*** Task material ***
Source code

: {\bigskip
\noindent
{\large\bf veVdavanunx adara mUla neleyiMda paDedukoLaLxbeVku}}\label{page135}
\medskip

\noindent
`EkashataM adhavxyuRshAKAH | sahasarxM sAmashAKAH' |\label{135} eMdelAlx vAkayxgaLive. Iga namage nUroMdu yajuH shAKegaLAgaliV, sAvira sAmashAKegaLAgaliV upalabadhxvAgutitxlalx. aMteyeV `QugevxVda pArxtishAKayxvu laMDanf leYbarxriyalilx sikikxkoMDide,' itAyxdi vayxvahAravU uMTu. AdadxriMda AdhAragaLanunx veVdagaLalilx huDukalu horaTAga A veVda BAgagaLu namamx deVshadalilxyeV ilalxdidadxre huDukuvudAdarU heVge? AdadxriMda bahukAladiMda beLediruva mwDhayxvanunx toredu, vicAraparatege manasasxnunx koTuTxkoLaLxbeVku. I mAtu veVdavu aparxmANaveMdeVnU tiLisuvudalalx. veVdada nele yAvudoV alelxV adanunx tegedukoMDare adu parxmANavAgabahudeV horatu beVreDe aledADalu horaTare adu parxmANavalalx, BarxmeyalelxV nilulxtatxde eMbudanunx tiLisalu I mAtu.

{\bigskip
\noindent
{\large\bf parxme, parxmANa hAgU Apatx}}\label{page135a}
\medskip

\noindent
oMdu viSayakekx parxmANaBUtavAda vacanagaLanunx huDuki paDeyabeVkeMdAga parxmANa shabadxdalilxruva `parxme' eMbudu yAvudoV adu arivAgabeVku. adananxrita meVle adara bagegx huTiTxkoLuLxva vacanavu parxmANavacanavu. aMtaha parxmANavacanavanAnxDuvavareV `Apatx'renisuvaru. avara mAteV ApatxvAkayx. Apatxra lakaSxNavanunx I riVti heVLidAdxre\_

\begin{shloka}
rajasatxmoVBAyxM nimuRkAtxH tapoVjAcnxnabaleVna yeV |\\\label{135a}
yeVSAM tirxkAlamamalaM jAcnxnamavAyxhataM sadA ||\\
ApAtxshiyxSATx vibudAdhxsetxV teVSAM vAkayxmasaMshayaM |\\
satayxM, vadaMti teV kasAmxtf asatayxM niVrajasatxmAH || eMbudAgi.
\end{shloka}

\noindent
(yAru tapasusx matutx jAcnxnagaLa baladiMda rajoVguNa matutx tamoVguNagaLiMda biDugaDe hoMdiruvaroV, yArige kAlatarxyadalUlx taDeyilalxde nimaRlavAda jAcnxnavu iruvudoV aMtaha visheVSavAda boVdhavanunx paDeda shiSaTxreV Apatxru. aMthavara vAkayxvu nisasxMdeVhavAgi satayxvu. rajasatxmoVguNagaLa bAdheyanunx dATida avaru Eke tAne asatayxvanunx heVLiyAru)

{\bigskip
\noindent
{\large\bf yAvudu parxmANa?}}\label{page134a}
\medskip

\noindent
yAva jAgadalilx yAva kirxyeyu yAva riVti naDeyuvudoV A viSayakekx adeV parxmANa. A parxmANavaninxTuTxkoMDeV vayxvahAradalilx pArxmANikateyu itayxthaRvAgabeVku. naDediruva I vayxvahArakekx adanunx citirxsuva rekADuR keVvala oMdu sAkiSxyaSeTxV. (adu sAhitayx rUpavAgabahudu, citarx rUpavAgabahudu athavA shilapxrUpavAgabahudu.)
*** End of Task material ***
Among the lines of the records above, count those containing the word "parxme", then give the number by itself.

● Answer
2